_Directions:_
Work out how many lines below contain "right". Provide only the figure.

_The data:_
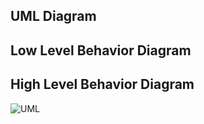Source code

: 
## UML Diagram

## Low Level Behavior Diagram


## High Level Behavior Diagram

![UML](https://user-images.githubusercontent.com/62873230/156750233-a13657c5-5ebf-4e34-a0ed-b2705db4e67f.jpg)

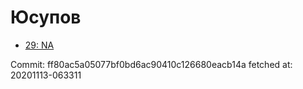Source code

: # Юсупов
- [29: NA](29.md)

Commit: ff80ac5a05077bf0bd6ac90410c126680eacb14a
 fetched at: 20201113-063311
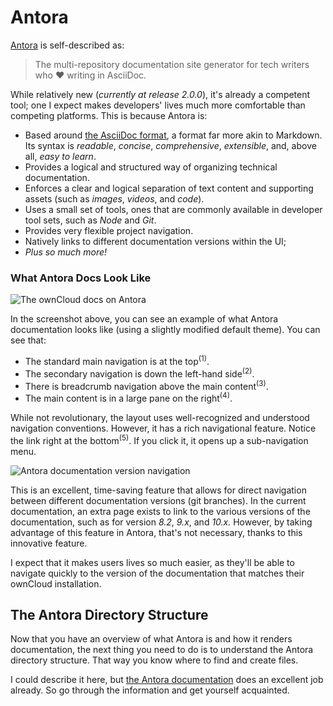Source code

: # Antora

[Antora](https://antora.org) is self-described as:

> The multi-repository documentation site generator for tech writers who :heart: writing in AsciiDoc.

While relatively new (*currently at release 2.0.0*), it's already a competent tool; one I expect makes developers' lives much more comfortable than competing platforms. This is because Antora is:

- Based around [the AsciiDoc format](https://asciidoctor.org/docs/asciidoc-syntax-quick-reference/), a format far more akin to Markdown. Its syntax is _readable_, _concise_, _comprehensive_, _extensible_, and, above all, _easy to learn_.
- Provides a logical and structured way of organizing technical documentation.
- Enforces a clear and logical separation of text content and supporting assets (such as *images*, *videos*, and *code*).
- Uses a small set of tools, ones that are commonly available in developer tool sets, such as *Node* and *Git*.
- Provides very flexible project navigation.
- Natively links to different documentation versions within the UI;
- _Plus so much more!_

### What Antora Docs Look Like

![The ownCloud docs on Antora](./images/antora-ui-anotated.png)

In the screenshot above, you can see an example of what Antora documentation looks like (using a slightly modified default theme). You can see that:

- The standard main navigation is at the top<sup>(1)</sup>.
- The secondary navigation is down the left-hand side<sup>(2)</sup>.
- There is breadcrumb navigation above the main content<sup>(3)</sup>.
- The main content is in a large pane on the right<sup>(4)</sup>.

While not revolutionary, the layout uses well-recognized and understood navigation conventions. However, it has a rich navigational feature. Notice the link right at the bottom<sup>(5)</sup>. If you click it, it opens up a sub-navigation menu.

![Antora documentation version navigation](./images/antora-version-navigation.png)

This is an excellent, time-saving feature that allows for direct navigation between different documentation versions (git branches). In the current documentation, an extra page exists to link to the various versions of the documentation, such as for version *8.2*, *9.x*, and *10.x.* However, by taking advantage of this feature in Antora, that's not necessary, thanks to this innovative feature.

I expect that it makes users lives so much easier, as they'll be able to navigate quickly to the version of the documentation that matches their ownCloud installation.

## The Antora Directory Structure

Now that you have an overview of what Antora is and how it renders documentation, the next thing you need to do is to understand the Antora directory structure. That way you know where to find and create files.

I could describe it here, but [the Antora documentation](https://docs.antora.org/antora/1.0/component-structure/) does an excellent job already. So go through the information and get yourself acquainted.
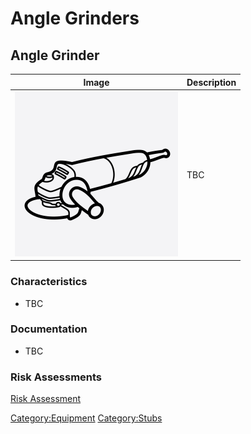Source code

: # Angle Grinders

## Angle Grinder

| Image                             | Description |
|-----------------------------------|-------------|
| ![XTM 201i](grinders/grinder.png) | TBC         |

### Characteristics

- TBC

### Documentation

- TBC

### Risk Assessments

[Risk Assessment](https://docs.google.com/document/d/1Ec-5A3Q2Ch_SM9S83F1nCTQEzsbyRj8WMkXBcP4xxRk/edit?usp=sharing)

[Category:Equipment](Category:Equipment "wikilink")
[Category:Stubs](Category:Stubs "wikilink")
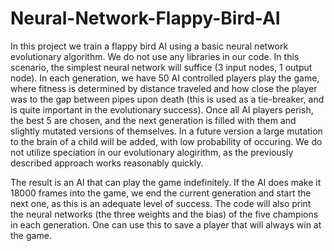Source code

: # Neural-Network-Flappy-Bird-AI

In this project we train a flappy bird AI using a basic neural network evolutionary algorithm. We do not use any libraries in our code. In this scenario, the simplest neural network will suffice (3 input nodes, 1 output node). In each generation, we have 50 AI controlled players play the game, where fitness is determined by distance traveled and how close the player was to the gap between pipes upon death (this is used as a tie-breaker, and is quite important in the evolutionary success). Once all AI players perish, the best 5 are chosen, and the next generation is filled with them and slightly mutated versions of themselves. In a future version a large mutation to the brain of a child will be added, with low probability of occuring. We do not utilize speciation in our evolutionary alogirithm, as the previously described approach works reasonably quickly. 

The result is an AI that can play the game indefinitely. If the AI does make it 18000 frames into the game, we end the current generation and start the next one, as this is an adequate level of success. The code will also print the neural networks (the three weights and the bias) of the five champions in each generation. One can use this to save a player that will always win at the game.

_Solution to the problem:_
2